[Start of Attachment]

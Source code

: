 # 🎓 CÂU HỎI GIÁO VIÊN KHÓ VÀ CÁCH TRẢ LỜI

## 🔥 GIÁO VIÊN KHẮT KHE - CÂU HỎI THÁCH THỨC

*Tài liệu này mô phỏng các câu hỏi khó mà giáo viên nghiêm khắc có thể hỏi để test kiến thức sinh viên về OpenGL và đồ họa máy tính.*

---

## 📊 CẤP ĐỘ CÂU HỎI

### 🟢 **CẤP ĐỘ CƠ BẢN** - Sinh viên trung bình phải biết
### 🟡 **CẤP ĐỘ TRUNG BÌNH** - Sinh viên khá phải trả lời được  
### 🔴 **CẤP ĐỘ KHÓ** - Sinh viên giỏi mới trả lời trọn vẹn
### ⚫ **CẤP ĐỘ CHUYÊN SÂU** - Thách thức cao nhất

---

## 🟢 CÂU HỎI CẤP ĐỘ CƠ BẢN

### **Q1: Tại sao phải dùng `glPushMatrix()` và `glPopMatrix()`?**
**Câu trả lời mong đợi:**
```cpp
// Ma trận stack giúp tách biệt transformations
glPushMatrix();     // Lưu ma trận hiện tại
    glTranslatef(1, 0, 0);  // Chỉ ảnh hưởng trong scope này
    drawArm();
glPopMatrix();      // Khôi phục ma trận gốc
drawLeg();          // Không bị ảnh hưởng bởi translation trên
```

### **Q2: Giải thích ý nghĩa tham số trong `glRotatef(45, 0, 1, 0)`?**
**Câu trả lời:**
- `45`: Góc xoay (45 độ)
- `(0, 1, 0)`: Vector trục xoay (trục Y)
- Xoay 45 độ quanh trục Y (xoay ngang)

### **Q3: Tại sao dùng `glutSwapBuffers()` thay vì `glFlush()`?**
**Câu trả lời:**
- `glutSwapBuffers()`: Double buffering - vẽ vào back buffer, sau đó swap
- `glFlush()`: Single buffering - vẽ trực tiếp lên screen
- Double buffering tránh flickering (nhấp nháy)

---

[End of Attachment]

*What to do*. Output the full listing exactly, please.

*Exercise solution*.
Source code

: # 🎓 CÂU HỎI GIÁO VIÊN KHÓ VÀ CÁCH TRẢ LỜI

## 🔥 GIÁO VIÊN KHẮT KHE - CÂU HỎI THÁCH THỨC

*Tài liệu này mô phỏng các câu hỏi khó mà giáo viên nghiêm khắc có thể hỏi để test kiến thức sinh viên về OpenGL và đồ họa máy tính.*

---

## 📊 CẤP ĐỘ CÂU HỎI

### 🟢 **CẤP ĐỘ CƠ BẢN** - Sinh viên trung bình phải biết
### 🟡 **CẤP ĐỘ TRUNG BÌNH** - Sinh viên khá phải trả lời được  
### 🔴 **CẤP ĐỘ KHÓ** - Sinh viên giỏi mới trả lời trọn vẹn
### ⚫ **CẤP ĐỘ CHUYÊN SÂU** - Thách thức cao nhất

---

## 🟢 CÂU HỎI CẤP ĐỘ CƠ BẢN

### **Q1: Tại sao phải dùng `glPushMatrix()` và `glPopMatrix()`?**
**Câu trả lời mong đợi:**
```cpp
// Ma trận stack giúp tách biệt transformations
glPushMatrix();     // Lưu ma trận hiện tại
    glTranslatef(1, 0, 0);  // Chỉ ảnh hưởng trong scope này
    drawArm();
glPopMatrix();      // Khôi phục ma trận gốc
drawLeg();          // Không bị ảnh hưởng bởi translation trên
```

### **Q2: Giải thích ý nghĩa tham số trong `glRotatef(45, 0, 1, 0)`?**
**Câu trả lời:**
- `45`: Góc xoay (45 độ)
- `(0, 1, 0)`: Vector trục xoay (trục Y)
- Xoay 45 độ quanh trục Y (xoay ngang)

### **Q3: Tại sao dùng `glutSwapBuffers()` thay vì `glFlush()`?**
**Câu trả lời:**
- `glutSwapBuffers()`: Double buffering - vẽ vào back buffer, sau đó swap
- `glFlush()`: Single buffering - vẽ trực tiếp lên screen
- Double buffering tránh flickering (nhấp nháy)

---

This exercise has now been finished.